Problem to work on: Reproduce each entry below in full, exactly as it was given.
────────────────────
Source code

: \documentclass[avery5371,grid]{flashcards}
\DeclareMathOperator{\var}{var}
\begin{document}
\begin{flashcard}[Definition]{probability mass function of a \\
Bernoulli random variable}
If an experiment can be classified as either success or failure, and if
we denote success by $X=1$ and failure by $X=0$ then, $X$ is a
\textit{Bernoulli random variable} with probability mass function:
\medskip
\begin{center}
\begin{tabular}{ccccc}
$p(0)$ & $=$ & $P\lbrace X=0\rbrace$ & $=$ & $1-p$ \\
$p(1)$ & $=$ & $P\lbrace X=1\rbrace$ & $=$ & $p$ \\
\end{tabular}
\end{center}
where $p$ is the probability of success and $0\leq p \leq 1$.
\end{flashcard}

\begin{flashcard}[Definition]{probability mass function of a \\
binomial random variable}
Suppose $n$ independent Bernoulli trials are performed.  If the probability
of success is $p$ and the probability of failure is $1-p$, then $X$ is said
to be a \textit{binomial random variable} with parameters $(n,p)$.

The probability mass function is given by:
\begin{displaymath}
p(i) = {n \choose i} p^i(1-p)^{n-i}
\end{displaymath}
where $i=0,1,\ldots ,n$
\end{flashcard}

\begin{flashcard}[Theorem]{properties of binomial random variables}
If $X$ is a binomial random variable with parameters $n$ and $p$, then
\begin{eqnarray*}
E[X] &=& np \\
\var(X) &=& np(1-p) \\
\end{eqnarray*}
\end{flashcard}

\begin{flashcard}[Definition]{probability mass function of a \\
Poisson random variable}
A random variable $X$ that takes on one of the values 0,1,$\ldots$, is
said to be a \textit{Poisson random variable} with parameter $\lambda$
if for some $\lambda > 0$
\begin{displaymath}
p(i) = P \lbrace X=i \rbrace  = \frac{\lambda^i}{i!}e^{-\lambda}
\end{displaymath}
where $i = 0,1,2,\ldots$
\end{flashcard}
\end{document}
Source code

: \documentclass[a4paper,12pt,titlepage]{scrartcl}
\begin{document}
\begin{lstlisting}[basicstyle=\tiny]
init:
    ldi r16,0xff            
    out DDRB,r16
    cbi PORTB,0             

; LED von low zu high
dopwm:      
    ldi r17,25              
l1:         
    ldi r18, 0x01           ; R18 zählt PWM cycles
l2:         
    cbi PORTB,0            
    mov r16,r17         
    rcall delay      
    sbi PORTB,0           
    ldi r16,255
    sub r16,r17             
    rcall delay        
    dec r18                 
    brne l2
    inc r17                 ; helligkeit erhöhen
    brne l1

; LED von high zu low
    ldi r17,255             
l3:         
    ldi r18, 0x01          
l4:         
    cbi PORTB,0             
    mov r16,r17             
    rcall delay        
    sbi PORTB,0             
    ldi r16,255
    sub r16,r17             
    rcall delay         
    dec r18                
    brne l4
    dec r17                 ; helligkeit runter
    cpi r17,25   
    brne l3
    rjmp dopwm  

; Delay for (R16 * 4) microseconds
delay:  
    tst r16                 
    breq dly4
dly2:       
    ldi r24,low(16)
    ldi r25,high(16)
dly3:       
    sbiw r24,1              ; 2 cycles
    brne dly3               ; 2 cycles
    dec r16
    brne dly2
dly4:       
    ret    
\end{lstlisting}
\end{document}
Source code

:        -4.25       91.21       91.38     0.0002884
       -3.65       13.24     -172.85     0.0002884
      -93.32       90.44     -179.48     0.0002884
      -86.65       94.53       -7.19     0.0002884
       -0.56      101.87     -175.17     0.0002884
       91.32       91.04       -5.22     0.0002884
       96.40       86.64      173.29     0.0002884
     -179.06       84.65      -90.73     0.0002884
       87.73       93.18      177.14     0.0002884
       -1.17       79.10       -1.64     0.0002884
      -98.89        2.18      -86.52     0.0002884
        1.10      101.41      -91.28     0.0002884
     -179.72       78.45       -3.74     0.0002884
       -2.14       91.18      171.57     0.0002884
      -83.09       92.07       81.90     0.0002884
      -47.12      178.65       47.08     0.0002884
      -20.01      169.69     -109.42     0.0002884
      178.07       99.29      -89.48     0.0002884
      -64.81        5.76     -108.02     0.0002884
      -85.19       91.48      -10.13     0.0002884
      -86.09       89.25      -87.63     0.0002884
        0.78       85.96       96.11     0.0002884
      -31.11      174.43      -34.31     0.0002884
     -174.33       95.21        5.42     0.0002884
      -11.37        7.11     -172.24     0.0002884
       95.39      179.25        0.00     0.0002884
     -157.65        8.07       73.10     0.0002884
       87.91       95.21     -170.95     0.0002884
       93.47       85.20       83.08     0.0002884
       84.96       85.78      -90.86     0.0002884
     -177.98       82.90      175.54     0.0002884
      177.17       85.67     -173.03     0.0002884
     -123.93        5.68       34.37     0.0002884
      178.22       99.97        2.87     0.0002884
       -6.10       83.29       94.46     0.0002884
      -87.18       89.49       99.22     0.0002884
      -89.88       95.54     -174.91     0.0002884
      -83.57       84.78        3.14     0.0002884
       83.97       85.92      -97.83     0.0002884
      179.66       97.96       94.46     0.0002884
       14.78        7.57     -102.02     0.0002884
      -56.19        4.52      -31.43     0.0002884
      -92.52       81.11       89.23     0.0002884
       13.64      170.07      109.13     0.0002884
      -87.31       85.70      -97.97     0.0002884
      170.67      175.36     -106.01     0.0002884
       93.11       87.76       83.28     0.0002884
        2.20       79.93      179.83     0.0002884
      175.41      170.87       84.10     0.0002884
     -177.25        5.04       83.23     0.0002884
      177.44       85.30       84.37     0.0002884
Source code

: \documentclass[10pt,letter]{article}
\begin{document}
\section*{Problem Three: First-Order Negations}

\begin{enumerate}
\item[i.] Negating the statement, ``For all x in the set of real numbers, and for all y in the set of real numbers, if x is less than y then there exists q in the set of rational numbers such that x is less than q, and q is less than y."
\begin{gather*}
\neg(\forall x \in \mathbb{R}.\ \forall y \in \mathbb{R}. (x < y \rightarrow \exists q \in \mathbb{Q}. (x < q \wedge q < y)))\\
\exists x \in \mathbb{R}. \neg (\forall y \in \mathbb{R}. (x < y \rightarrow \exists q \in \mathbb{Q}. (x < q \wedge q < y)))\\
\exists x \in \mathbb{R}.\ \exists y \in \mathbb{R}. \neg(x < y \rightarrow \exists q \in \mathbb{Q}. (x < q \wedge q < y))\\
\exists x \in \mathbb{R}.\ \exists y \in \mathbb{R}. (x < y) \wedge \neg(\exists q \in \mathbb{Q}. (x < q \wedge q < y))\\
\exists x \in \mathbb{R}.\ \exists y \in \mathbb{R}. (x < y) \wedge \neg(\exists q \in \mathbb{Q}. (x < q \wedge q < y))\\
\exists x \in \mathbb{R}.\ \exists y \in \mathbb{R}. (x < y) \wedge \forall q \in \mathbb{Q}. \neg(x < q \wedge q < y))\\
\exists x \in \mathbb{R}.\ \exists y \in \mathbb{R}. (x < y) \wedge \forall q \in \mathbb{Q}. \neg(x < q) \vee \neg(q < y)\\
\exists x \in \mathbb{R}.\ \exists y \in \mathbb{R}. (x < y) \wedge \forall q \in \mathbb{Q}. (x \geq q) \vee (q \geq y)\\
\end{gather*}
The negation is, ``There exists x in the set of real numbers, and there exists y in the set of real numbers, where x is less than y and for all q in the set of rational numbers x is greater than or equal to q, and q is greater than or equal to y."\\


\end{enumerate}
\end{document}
────────────────────
Result below:
Source code

: \documentclass[avery5371,grid]{flashcards}
\DeclareMathOperator{\var}{var}
\begin{document}
\begin{flashcard}[Definition]{probability mass function of a \\
Bernoulli random variable}
If an experiment can be classified as either success or failure, and if
we denote success by $X=1$ and failure by $X=0$ then, $X$ is a
\textit{Bernoulli random variable} with probability mass function:
\medskip
\begin{center}
\begin{tabular}{ccccc}
$p(0)$ & $=$ & $P\lbrace X=0\rbrace$ & $=$ & $1-p$ \\
$p(1)$ & $=$ & $P\lbrace X=1\rbrace$ & $=$ & $p$ \\
\end{tabular}
\end{center}
where $p$ is the probability of success and $0\leq p \leq 1$.
\end{flashcard}

\begin{flashcard}[Definition]{probability mass function of a \\
binomial random variable}
Suppose $n$ independent Bernoulli trials are performed.  If the probability
of success is $p$ and the probability of failure is $1-p$, then $X$ is said
to be a \textit{binomial random variable} with parameters $(n,p)$.

The probability mass function is given by:
\begin{displaymath}
p(i) = {n \choose i} p^i(1-p)^{n-i}
\end{displaymath}
where $i=0,1,\ldots ,n$
\end{flashcard}

\begin{flashcard}[Theorem]{properties of binomial random variables}
If $X$ is a binomial random variable with parameters $n$ and $p$, then
\begin{eqnarray*}
E[X] &=& np \\
\var(X) &=& np(1-p) \\
\end{eqnarray*}
\end{flashcard}

\begin{flashcard}[Definition]{probability mass function of a \\
Poisson random variable}
A random variable $X$ that takes on one of the values 0,1,$\ldots$, is
said to be a \textit{Poisson random variable} with parameter $\lambda$
if for some $\lambda > 0$
\begin{displaymath}
p(i) = P \lbrace X=i \rbrace  = \frac{\lambda^i}{i!}e^{-\lambda}
\end{displaymath}
where $i = 0,1,2,\ldots$
\end{flashcard}
\end{document}
Source code

: \documentclass[a4paper,12pt,titlepage]{scrartcl}
\begin{document}
\begin{lstlisting}[basicstyle=\tiny]
init:
    ldi r16,0xff            
    out DDRB,r16
    cbi PORTB,0             

; LED von low zu high
dopwm:      
    ldi r17,25              
l1:         
    ldi r18, 0x01           ; R18 zählt PWM cycles
l2:         
    cbi PORTB,0            
    mov r16,r17         
    rcall delay      
    sbi PORTB,0           
    ldi r16,255
    sub r16,r17             
    rcall delay        
    dec r18                 
    brne l2
    inc r17                 ; helligkeit erhöhen
    brne l1

; LED von high zu low
    ldi r17,255             
l3:         
    ldi r18, 0x01          
l4:         
    cbi PORTB,0             
    mov r16,r17             
    rcall delay        
    sbi PORTB,0             
    ldi r16,255
    sub r16,r17             
    rcall delay         
    dec r18                
    brne l4
    dec r17                 ; helligkeit runter
    cpi r17,25   
    brne l3
    rjmp dopwm  

; Delay for (R16 * 4) microseconds
delay:  
    tst r16                 
    breq dly4
dly2:       
    ldi r24,low(16)
    ldi r25,high(16)
dly3:       
    sbiw r24,1              ; 2 cycles
    brne dly3               ; 2 cycles
    dec r16
    brne dly2
dly4:       
    ret    
\end{lstlisting}
\end{document}
Source code

:        -4.25       91.21       91.38     0.0002884
       -3.65       13.24     -172.85     0.0002884
      -93.32       90.44     -179.48     0.0002884
      -86.65       94.53       -7.19     0.0002884
       -0.56      101.87     -175.17     0.0002884
       91.32       91.04       -5.22     0.0002884
       96.40       86.64      173.29     0.0002884
     -179.06       84.65      -90.73     0.0002884
       87.73       93.18      177.14     0.0002884
       -1.17       79.10       -1.64     0.0002884
      -98.89        2.18      -86.52     0.0002884
        1.10      101.41      -91.28     0.0002884
     -179.72       78.45       -3.74     0.0002884
       -2.14       91.18      171.57     0.0002884
      -83.09       92.07       81.90     0.0002884
      -47.12      178.65       47.08     0.0002884
      -20.01      169.69     -109.42     0.0002884
      178.07       99.29      -89.48     0.0002884
      -64.81        5.76     -108.02     0.0002884
      -85.19       91.48      -10.13     0.0002884
      -86.09       89.25      -87.63     0.0002884
        0.78       85.96       96.11     0.0002884
      -31.11      174.43      -34.31     0.0002884
     -174.33       95.21        5.42     0.0002884
      -11.37        7.11     -172.24     0.0002884
       95.39      179.25        0.00     0.0002884
     -157.65        8.07       73.10     0.0002884
       87.91       95.21     -170.95     0.0002884
       93.47       85.20       83.08     0.0002884
       84.96       85.78      -90.86     0.0002884
     -177.98       82.90      175.54     0.0002884
      177.17       85.67     -173.03     0.0002884
     -123.93        5.68       34.37     0.0002884
      178.22       99.97        2.87     0.0002884
       -6.10       83.29       94.46     0.0002884
      -87.18       89.49       99.22     0.0002884
      -89.88       95.54     -174.91     0.0002884
      -83.57       84.78        3.14     0.0002884
       83.97       85.92      -97.83     0.0002884
      179.66       97.96       94.46     0.0002884
       14.78        7.57     -102.02     0.0002884
      -56.19        4.52      -31.43     0.0002884
      -92.52       81.11       89.23     0.0002884
       13.64      170.07      109.13     0.0002884
      -87.31       85.70      -97.97     0.0002884
      170.67      175.36     -106.01     0.0002884
       93.11       87.76       83.28     0.0002884
        2.20       79.93      179.83     0.0002884
      175.41      170.87       84.10     0.0002884
     -177.25        5.04       83.23     0.0002884
      177.44       85.30       84.37     0.0002884
Source code

: \documentclass[10pt,letter]{article}
\begin{document}
\section*{Problem Three: First-Order Negations}

\begin{enumerate}
\item[i.] Negating the statement, ``For all x in the set of real numbers, and for all y in the set of real numbers, if x is less than y then there exists q in the set of rational numbers such that x is less than q, and q is less than y."
\begin{gather*}
\neg(\forall x \in \mathbb{R}.\ \forall y \in \mathbb{R}. (x < y \rightarrow \exists q \in \mathbb{Q}. (x < q \wedge q < y)))\\
\exists x \in \mathbb{R}. \neg (\forall y \in \mathbb{R}. (x < y \rightarrow \exists q \in \mathbb{Q}. (x < q \wedge q < y)))\\
\exists x \in \mathbb{R}.\ \exists y \in \mathbb{R}. \neg(x < y \rightarrow \exists q \in \mathbb{Q}. (x < q \wedge q < y))\\
\exists x \in \mathbb{R}.\ \exists y \in \mathbb{R}. (x < y) \wedge \neg(\exists q \in \mathbb{Q}. (x < q \wedge q < y))\\
\exists x \in \mathbb{R}.\ \exists y \in \mathbb{R}. (x < y) \wedge \neg(\exists q \in \mathbb{Q}. (x < q \wedge q < y))\\
\exists x \in \mathbb{R}.\ \exists y \in \mathbb{R}. (x < y) \wedge \forall q \in \mathbb{Q}. \neg(x < q \wedge q < y))\\
\exists x \in \mathbb{R}.\ \exists y \in \mathbb{R}. (x < y) \wedge \forall q \in \mathbb{Q}. \neg(x < q) \vee \neg(q < y)\\
\exists x \in \mathbb{R}.\ \exists y \in \mathbb{R}. (x < y) \wedge \forall q \in \mathbb{Q}. (x \geq q) \vee (q \geq y)\\
\end{gather*}
The negation is, ``There exists x in the set of real numbers, and there exists y in the set of real numbers, where x is less than y and for all q in the set of rational numbers x is greater than or equal to q, and q is greater than or equal to y."\\


\end{enumerate}
\end{document}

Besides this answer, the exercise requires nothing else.